Series of Azure Databricks posts:

Dec 01: What is Azure Databricks
Dec 02: How to get started with Azure Databricks
Dec 03: Getting to know the workspace and Azure Databricks platform
Dec 04: Creating your first Azure Databricks cluster
Dec 05: Understanding Azure Databricks cluster architecture, workers, drivers and jobs
Dec 06: Importing and storing data to Azure Databricks
Dec 07: Starting with Databricks notebooks and loading data to DBFS
Dec 08: Using Databricks CLI and DBFS CLI for file upload
Dec 09: Connect to Azure Blob storage using Notebooks in Azure Databricks
Dec 10: Using Azure Databricks Notebooks with SQL for Data engineering tasks
Dec 11: Using Azure Databricks Notebooks with R Language for data analytics
Dec 12: Using Azure Databricks Notebooks with Python Language for data analytics
Dec 13: Using Python Databricks Koalas with Azure Databricks
Dec 14: From configuration to execution of Databricks jobs
Dec 15: Databricks Spark UI, Event Logs, Driver logs and Metrics
Dec 16: Databricks experiments, models and MLFlow
Dec 17: End-to-End Machine learning project in Azure Databricks
Dec 18: Using Azure Data Factory with Azure Databricks
Dec 19: Using Azure Data Factory with Azure Databricks for merging CSV files
Dec 20: Orchestrating multiple notebooks with Azure Databricks
Dec 21: Using Scala with Spark Core API in Azure Databricks

Yesterday we took a closer look into Spark Scala with notebooks in Azure Databricks and how to handle data engineering. Today we will look into the Spark SQL and DataFrames that is using Spark Core API.

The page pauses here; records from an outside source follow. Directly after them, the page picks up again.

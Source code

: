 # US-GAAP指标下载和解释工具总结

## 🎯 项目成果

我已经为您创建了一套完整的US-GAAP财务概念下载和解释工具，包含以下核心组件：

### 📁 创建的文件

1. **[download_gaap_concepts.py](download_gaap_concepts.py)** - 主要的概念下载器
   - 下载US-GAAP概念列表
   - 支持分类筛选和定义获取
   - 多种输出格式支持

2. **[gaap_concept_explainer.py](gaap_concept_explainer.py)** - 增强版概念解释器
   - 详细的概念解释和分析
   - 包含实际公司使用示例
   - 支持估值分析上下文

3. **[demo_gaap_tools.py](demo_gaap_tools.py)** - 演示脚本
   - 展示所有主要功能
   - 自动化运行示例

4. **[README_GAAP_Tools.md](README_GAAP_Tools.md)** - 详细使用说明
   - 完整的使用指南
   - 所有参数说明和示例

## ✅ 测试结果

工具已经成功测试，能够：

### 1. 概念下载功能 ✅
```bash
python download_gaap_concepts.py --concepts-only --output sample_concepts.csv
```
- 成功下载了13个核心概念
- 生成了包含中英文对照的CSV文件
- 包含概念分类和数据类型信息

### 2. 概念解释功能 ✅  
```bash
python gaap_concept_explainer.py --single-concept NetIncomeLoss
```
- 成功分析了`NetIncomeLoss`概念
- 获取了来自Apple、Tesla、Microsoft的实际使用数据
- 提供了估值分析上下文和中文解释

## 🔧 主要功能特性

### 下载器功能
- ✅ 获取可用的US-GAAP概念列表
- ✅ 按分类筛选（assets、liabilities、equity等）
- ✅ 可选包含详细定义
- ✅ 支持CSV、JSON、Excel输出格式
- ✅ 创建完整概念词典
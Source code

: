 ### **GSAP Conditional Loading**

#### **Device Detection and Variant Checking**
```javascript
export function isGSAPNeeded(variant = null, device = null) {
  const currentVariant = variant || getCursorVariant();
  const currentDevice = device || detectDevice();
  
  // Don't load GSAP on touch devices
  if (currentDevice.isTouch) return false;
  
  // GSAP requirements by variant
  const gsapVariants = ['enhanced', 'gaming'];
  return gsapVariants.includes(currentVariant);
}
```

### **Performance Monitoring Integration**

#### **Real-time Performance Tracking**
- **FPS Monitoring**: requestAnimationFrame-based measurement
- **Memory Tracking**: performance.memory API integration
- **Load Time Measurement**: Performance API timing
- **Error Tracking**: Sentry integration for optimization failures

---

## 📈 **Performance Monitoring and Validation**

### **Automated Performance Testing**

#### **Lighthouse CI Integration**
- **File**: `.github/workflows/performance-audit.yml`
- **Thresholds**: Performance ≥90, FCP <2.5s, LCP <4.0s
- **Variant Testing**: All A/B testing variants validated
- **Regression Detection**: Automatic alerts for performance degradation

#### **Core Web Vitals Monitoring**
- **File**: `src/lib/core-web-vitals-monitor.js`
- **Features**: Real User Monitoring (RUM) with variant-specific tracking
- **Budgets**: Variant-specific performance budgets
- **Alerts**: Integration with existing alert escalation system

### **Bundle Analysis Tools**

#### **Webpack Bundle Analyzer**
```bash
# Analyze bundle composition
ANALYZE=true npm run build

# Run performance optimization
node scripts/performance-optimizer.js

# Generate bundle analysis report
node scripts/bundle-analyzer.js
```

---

"Spark SQL is a spark module for structured data processing and data querying. It provides programming abstraction called DataFrames and can also serve as distributed SQL query engine. It enables unmodified Hadoop Hive queries to run up to 100x faster on existing deployments and data. It also provides powerful integration with the rest of the Spark ecosystem (e.g.: integrating SQL query processing with machine learning)." (Apache Spark Tutorial).

Start your Azure Databricks workspace and create new Notebook. I named mine as: Day22_SparkSQL and set the language: SQL. Now let's explore the functionalities of Spark SQL.

1.Loading Data

We will load data from /databricks-datasets using Spark SQL, R and Python languages. The CSV dataset will be data_geo.csv in the following folder:

%scala
display(dbutils.fs.ls("/databricks-datasets/samples/population-vs-price"))

1.1. Loading using Python

%python
data = spark.read.csv("/databricks-datasets/samples/population-vs-price/data_geo.csv", header="true", inferSchema="true")

And materialize the data using to create a view with name data_geo_py:

%python
data.createOrReplaceTempView("data_geo_py")

And run the following SQL Statement:

SELECT * FROM data_geo_py LIMIT 10

1.2. Loading using SQL

DROP TABLE IF EXISTS data_geo;

CREATE TABLE data_geo
USING com.databricks.spark.csv
OPTIONS (path "/databricks-datasets/samples/population-vs-price/data_geo.csv", header "true", inferSchema "true")

And run the following SQL Statement:

SELECT * FROM data_geo LIMIT 10

1.3. Loading using R

%r 
library(SparkR)
data_geo_r <- read.df("/databricks-datasets/samples/population-vs-price/data_geo.csv", source = "csv", header="true", inferSchema = "true")
registerTempTable(data_geo_r, "data_geo_r")

Cache the results:

CACHE TABLE data_geo_r

And run the following SQL Statement:

SELECT * FROM data_geo_r LIMIT 10

All three DataFrames are the same (unless additional modification are done; like: dropping rows with null values, etc).

2.Viewing DataFrame

Viewing DataFrame is done by simple SELECT statement, the ANSI SQL Standard. E.g.:

SELECT City
,`2014 Population estimate` 
,`2015 median sales price`
,`State Code` AS State_Code
FROM data_geo 
WHERE `State Code` = 'AZ';

You can also combine all three DataFrames that were imported using three different languages (SQL, R, Python).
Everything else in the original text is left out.